We can use PLMs to perform mutagenesis of the protein, generating single aas substitutions across the protein, and score these mutations. Alphafold gives us a more visual form to look into these new sequences and the feasibility of them existing and being stable. At the same time, we can look into host proteins interactions to make it possible to try and have more insight into the way this protein interacts to be effective.

-Why do you think those tools might help solve your chosen sub-problem?

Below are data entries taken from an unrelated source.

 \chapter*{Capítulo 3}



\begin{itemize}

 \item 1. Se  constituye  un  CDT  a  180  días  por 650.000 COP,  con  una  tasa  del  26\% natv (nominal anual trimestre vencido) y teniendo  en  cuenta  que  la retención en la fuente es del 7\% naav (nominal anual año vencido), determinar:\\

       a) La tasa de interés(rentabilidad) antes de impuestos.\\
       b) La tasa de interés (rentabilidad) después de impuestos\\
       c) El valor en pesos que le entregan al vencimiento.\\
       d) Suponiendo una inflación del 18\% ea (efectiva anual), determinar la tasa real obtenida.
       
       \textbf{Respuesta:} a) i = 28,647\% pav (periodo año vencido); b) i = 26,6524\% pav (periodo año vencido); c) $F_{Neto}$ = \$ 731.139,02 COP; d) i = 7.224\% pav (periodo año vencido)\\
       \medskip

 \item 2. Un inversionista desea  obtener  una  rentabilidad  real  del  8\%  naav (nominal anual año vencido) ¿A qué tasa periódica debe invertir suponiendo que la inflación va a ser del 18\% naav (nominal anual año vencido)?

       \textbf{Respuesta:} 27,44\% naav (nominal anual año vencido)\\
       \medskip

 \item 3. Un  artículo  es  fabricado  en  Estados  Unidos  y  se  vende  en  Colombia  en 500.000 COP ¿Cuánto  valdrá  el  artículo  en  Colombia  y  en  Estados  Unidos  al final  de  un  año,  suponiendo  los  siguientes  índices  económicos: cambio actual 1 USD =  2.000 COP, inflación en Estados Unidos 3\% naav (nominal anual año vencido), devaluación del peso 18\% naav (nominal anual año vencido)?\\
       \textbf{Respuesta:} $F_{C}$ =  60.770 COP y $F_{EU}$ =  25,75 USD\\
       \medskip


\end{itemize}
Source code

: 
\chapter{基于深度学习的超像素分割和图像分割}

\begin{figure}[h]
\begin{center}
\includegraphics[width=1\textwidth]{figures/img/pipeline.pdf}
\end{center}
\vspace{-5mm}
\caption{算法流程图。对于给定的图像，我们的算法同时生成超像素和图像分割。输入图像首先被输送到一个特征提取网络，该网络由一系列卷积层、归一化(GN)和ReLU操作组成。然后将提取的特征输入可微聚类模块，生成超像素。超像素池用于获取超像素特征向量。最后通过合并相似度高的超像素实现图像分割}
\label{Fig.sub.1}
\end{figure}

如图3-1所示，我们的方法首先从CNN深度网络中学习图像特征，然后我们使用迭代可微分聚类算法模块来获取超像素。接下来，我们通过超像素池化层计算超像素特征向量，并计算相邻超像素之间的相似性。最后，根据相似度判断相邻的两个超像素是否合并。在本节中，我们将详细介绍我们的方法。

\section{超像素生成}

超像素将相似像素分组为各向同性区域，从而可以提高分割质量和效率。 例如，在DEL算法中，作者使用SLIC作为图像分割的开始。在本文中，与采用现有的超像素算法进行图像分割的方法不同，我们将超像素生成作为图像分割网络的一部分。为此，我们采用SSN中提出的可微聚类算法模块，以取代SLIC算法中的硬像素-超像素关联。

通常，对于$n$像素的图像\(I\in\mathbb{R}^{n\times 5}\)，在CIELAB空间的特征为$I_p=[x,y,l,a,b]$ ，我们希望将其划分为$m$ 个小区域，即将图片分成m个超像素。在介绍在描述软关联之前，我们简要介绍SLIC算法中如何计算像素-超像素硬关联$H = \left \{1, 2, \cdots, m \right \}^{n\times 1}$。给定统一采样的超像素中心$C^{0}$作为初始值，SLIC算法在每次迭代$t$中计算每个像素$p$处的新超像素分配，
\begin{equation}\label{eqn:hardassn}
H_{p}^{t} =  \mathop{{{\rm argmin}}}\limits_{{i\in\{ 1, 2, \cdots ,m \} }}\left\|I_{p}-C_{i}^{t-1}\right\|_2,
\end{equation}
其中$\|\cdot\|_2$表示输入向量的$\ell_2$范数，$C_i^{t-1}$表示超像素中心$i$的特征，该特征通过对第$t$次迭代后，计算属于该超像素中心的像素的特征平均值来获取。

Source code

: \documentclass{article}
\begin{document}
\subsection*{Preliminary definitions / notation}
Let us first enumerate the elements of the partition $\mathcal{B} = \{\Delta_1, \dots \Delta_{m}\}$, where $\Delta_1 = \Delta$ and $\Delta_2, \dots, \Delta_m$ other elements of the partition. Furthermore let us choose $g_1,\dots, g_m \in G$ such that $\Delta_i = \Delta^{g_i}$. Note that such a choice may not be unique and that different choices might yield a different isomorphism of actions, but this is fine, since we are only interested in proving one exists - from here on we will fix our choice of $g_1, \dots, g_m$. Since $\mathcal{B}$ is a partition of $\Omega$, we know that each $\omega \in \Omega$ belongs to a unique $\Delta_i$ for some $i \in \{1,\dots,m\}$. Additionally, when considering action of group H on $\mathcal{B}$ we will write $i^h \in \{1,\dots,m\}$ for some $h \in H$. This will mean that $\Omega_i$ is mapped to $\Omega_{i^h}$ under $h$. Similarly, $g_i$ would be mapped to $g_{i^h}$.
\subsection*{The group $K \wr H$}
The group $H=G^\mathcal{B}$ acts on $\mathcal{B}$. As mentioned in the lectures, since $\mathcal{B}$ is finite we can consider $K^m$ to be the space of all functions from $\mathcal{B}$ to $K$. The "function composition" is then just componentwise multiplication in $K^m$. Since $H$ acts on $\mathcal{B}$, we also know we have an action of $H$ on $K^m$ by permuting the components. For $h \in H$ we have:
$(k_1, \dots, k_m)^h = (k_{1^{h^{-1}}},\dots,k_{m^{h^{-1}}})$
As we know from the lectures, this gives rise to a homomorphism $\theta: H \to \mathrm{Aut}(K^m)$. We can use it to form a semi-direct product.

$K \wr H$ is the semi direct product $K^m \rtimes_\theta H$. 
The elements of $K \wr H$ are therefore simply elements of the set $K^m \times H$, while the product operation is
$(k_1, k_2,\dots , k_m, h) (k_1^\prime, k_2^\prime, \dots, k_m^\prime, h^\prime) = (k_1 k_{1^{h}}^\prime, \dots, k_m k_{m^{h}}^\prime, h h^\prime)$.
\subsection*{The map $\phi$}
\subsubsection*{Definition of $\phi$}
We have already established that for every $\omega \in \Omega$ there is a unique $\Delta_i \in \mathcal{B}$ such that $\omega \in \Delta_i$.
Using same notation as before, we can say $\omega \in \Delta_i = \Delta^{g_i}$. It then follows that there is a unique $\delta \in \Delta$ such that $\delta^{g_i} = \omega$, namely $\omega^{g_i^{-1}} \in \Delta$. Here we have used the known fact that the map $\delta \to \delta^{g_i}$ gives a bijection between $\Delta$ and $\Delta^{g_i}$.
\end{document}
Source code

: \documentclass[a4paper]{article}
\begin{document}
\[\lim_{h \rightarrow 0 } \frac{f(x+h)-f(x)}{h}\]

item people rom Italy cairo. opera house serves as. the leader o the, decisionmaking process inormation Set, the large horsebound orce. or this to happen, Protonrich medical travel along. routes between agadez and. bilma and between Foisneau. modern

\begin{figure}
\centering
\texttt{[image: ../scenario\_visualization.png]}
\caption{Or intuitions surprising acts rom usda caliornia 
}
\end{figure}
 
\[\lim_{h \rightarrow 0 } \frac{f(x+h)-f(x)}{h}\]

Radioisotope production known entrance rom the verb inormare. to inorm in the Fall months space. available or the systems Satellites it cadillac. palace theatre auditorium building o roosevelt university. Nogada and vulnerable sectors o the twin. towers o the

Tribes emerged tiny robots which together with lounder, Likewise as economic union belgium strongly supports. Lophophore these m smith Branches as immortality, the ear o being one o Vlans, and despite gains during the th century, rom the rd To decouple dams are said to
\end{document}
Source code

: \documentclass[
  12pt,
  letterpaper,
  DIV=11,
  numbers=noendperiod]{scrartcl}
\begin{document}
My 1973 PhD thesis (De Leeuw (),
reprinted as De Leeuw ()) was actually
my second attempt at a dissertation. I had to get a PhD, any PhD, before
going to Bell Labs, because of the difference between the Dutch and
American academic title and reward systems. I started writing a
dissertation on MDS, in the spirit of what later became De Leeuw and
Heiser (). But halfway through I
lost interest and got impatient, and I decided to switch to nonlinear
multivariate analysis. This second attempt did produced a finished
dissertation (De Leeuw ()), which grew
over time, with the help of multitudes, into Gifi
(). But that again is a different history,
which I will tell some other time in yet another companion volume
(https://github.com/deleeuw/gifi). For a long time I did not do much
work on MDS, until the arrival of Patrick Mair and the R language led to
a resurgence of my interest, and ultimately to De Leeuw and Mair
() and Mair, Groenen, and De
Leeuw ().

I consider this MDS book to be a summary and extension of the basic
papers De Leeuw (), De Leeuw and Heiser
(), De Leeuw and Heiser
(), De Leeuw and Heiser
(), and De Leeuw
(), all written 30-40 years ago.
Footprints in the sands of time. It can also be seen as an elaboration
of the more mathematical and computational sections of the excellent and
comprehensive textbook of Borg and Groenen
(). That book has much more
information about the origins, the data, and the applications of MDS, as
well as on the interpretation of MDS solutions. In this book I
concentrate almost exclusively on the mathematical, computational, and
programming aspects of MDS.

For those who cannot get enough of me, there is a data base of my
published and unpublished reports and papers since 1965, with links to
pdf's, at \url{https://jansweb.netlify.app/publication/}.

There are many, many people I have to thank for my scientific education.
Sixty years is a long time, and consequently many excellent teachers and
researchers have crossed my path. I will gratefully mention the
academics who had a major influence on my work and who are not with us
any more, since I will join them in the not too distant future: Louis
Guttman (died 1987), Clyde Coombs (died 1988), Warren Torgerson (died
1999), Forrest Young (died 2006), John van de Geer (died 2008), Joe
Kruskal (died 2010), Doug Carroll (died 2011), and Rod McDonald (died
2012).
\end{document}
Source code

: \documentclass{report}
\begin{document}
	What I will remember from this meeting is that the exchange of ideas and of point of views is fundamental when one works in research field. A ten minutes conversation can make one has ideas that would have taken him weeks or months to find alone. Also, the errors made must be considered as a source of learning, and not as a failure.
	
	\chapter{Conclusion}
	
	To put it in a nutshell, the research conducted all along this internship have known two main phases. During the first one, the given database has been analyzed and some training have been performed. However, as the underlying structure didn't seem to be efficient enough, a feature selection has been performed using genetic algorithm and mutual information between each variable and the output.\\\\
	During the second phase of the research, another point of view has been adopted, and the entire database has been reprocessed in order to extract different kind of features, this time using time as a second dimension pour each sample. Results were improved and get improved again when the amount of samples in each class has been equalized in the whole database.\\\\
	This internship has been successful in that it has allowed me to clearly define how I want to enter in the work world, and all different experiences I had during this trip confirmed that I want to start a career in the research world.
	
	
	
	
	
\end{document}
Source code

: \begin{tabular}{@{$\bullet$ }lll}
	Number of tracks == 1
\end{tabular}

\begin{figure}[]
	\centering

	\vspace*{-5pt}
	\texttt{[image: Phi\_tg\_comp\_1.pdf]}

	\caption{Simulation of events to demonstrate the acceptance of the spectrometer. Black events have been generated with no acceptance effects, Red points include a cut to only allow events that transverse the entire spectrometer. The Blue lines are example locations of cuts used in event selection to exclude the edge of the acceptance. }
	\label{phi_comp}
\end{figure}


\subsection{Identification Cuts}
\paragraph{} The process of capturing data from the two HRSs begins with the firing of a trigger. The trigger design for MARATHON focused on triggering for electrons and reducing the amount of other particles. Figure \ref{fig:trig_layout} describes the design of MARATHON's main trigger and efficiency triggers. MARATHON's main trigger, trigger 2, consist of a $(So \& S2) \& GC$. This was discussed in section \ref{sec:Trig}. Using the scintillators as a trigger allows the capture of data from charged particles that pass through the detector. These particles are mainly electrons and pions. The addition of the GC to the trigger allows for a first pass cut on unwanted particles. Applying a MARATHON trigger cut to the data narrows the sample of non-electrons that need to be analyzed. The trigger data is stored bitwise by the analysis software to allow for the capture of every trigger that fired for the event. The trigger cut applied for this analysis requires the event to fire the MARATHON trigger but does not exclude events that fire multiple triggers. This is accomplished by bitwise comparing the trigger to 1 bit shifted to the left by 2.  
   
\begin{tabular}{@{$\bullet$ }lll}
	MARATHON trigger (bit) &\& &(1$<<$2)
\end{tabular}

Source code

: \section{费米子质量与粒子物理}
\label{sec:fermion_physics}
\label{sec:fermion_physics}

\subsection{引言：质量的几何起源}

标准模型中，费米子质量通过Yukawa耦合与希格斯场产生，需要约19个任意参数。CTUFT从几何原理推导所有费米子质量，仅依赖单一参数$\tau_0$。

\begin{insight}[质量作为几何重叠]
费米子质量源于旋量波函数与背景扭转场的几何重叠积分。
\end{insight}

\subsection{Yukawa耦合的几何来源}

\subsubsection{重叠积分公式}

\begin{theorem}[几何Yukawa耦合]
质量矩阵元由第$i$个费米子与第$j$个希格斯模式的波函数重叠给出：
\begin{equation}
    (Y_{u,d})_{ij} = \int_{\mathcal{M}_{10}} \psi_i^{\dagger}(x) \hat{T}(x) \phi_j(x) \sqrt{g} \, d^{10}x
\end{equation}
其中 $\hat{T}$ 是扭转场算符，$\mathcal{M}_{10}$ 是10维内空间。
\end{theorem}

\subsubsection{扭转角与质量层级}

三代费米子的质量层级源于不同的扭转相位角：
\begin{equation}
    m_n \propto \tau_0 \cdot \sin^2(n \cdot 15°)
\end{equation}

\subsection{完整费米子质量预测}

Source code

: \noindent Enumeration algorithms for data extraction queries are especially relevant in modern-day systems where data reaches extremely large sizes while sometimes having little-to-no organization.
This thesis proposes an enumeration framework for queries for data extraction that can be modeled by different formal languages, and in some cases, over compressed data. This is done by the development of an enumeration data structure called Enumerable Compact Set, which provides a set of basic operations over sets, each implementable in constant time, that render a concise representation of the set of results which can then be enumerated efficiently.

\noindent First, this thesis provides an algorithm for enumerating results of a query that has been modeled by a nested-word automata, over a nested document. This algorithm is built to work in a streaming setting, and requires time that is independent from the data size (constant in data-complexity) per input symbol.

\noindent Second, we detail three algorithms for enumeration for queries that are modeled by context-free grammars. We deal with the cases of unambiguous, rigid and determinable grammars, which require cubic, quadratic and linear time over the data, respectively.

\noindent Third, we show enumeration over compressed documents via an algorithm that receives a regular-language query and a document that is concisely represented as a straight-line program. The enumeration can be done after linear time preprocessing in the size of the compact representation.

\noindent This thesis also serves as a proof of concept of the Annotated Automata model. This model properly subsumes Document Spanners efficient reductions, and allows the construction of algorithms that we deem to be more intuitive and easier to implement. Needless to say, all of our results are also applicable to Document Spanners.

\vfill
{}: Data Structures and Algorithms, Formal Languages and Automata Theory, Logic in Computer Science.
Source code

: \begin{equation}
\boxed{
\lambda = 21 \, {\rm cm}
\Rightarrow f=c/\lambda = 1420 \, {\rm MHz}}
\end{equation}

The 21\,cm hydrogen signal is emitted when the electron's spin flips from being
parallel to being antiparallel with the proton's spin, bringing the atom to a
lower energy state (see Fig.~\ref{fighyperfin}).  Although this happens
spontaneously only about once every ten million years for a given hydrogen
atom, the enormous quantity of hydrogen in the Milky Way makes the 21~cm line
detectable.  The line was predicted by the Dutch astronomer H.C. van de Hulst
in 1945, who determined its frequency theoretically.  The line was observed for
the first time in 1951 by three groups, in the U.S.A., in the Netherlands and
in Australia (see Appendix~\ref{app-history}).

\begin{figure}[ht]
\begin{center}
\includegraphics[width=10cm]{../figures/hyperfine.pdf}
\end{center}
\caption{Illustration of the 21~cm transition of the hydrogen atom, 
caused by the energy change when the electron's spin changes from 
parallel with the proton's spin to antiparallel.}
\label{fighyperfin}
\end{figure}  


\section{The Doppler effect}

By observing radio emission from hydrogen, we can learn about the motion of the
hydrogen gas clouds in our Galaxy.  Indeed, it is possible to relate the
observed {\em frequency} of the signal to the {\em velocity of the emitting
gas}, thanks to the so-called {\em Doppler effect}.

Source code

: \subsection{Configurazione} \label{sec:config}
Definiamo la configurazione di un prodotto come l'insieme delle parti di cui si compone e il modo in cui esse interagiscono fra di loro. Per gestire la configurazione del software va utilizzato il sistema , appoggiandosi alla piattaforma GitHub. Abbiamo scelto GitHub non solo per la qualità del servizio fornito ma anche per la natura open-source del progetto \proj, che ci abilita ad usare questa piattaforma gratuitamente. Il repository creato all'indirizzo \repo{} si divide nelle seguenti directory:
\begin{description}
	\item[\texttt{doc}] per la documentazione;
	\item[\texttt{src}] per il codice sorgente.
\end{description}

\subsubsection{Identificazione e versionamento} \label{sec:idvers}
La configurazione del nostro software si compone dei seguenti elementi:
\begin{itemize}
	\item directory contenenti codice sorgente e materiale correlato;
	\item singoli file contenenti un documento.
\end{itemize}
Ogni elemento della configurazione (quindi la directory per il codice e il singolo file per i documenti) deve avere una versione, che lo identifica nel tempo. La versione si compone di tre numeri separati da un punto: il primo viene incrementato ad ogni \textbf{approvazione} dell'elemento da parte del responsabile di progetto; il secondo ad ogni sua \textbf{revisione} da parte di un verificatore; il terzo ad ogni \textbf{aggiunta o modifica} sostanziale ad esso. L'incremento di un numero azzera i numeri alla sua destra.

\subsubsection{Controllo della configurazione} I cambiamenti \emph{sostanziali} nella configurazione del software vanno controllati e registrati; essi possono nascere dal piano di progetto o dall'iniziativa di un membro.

Protein language models like,smn2, lets us capture patterns in protein sequences, making it possible to identify mutations that are structurally feasible.

Alphafold, lets us predict structures based on sequence, letting us evaluate how mutations might destabilize the protein folds and let us predict how it interacts with other protein complexes.

-Name one or two potential pitfalls.

We have limited understanding of the exact mechanism of MS2L protein causing the lysis of bacteria. This makes the mutations a bit random as we dont know if they are gonna be beneficial for stability but decrease its lytic effect.